17  ROAR-Written Vocabulary Assessment Design

17.1 Construct Definition: Vocabulary Recognition in Context

ROAR-Written Vocabulary represents a digital adaptation of the Core Vocabulary Assessment (CVA), originally developed by Elfrieda H. Hiebert in collaboration with Midian Kurland (Elfrieda H. Hiebert 2024). The original CVA was grounded in a criterion-referenced framework emphasizing students’ ability to recognize the meanings of core academic vocabulary in sentence contexts. Hiebert developed the initial items and assessment format across four grade-level forms spanning two grade bands (Grades 3–4 and Grades 5–6), while Kurland conducted comprehensive quality control and led the initial validation work establishing the psychometric foundations of the original CVA. Initial pilot studies were conducted with 11,246 students across two phases (Phase 1: n = 7,901, fall; Phase 2: n = 3,345, spring), with students in each grade band randomly assigned to Form A or Form B. The ROAR implementation maintains this theoretical foundation while incorporating technological enhancements, empirical validation, and refinement within the broader ROAR assessment ecosystem.

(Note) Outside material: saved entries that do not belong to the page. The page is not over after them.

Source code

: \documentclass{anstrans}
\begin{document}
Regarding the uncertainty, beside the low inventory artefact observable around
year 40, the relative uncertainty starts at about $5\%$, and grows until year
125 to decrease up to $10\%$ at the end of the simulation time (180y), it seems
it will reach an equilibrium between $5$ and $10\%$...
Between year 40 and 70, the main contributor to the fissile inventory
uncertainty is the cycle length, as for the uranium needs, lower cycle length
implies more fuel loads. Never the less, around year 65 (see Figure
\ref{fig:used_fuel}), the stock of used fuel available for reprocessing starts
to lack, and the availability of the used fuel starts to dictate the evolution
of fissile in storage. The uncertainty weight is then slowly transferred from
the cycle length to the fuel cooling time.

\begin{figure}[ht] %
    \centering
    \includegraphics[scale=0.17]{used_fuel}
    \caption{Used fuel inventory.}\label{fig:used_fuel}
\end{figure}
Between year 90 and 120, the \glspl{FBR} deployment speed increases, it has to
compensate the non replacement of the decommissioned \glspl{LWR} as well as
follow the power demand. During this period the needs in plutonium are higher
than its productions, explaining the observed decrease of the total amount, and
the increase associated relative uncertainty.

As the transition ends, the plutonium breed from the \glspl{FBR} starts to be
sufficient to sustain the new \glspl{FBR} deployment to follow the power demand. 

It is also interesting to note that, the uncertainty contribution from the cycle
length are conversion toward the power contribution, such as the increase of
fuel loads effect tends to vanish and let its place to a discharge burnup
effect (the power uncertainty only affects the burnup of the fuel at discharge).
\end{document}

ROAR-Written Vocabulary assesses core vocabulary knowledge through students’ ability to recognize synonymous relationships between academically important words and simpler, more familiar alternatives within meaningful sentence contexts. The construct definition emphasizes vocabulary recognition rather than vocabulary breadth—not simply how many words students know overall, but how reliably they can access the meanings of a specific, high-priority set of words they will encounter repeatedly across academic texts. By focusing on general academic vocabulary, the assessment narrows from vocabulary size to vocabulary depth within the words that matter most for academic reading: whether students have consolidated secure, accessible meanings for high-frequency academic words that appear consistently across subject areas and grade levels.

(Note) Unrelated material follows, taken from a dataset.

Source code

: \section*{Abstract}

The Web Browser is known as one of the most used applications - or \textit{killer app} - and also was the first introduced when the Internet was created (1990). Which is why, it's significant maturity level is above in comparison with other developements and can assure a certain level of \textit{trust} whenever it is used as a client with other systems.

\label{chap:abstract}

This assessment operationalizes vocabulary knowledge as the capacity to connect academically important words with semantically equivalent but lexically simpler terms, reflecting theoretical and empirical consensus that vocabulary supports reading comprehension through efficient meaning access rather than elaborate definitional knowledge or metalinguistic awareness (Perfetti and Stafura 2014; Galloway and Uccelli 2020). Within the core vocabulary, a particularly important subset consists of words that function as core analytic language—general-purpose terms that cut across subject areas to signal reasoning processes, logical relationships, and text structure (Uccelli 2023). By situating synonym recognition within sentence contexts that mirror authentic reading conditions, the assessment captures vocabulary knowledge as it operates during real reading, where meaning access must be rapid and reliable.

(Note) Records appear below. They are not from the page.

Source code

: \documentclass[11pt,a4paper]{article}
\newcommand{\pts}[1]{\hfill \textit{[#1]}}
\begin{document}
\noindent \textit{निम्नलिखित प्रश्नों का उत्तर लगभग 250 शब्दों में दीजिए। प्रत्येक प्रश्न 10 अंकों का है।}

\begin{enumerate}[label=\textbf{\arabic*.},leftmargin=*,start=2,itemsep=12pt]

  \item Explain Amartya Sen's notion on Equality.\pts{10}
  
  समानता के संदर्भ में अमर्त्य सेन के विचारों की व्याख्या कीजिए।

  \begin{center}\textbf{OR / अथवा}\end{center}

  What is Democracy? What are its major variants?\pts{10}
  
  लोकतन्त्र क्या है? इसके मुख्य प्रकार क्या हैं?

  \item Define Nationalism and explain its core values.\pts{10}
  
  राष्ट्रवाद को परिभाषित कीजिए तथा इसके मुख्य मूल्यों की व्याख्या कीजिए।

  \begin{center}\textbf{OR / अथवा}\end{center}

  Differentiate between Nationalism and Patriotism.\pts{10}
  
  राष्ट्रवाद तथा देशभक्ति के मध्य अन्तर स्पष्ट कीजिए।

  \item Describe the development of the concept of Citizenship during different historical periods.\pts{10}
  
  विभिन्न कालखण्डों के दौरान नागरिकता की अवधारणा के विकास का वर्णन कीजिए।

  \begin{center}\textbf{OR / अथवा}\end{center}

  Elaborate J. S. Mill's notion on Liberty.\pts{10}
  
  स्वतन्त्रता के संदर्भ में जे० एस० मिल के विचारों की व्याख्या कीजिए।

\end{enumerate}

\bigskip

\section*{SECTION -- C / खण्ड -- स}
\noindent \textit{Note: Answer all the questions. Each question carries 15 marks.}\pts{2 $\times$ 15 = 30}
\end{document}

18 Word Selection Methodology

18.1 Core Vocabulary Identification

Target word selection for ROAR-Written Vocabulary drew from approximately 2,500 high-frequency morphological word families that constitute the foundation of academic literacy (Elfrieda H. Hiebert, Goodwin, and Cervetti 2018). Within this framework, the CVA design organizes word families into eight difficulty levels defined by U-function frequency bands, ranging from Level 1 (U = 100–251) through Level 8 (U = 10–13) (Elfrieda H. Hiebert 2024).

The original CVA was developed beginning with Level 4 (U = 45–65) as a proof of concept, targeting vocabulary that begins to appear with consistent density in school texts around fourth grade (Elfrieda H. Hiebert 2024). Prior to the ROAR calibration study, the item pool was expanded to include higher-frequency words (Zone 3 of Hiebert’s Word Zones framework) (Elfrieda H. Hiebert 2012) to improve measurement coverage for lower-performing students. The ROAR-Written Vocabulary item pool therefore spans approximately Levels 3–6, with the greatest concentration in Levels 4–5. These levels represent the general academic vocabulary most critical for reading success in upper elementary grades, a developmental period during which students transition from learning to read to reading to learn.

Within this item pool, variation in empirical item difficulty reflects the combined influence of multiple lexical properties—including U-function frequency, age of acquisition, morphological family size, concreteness, and dispersion—rather than CVA level membership alone.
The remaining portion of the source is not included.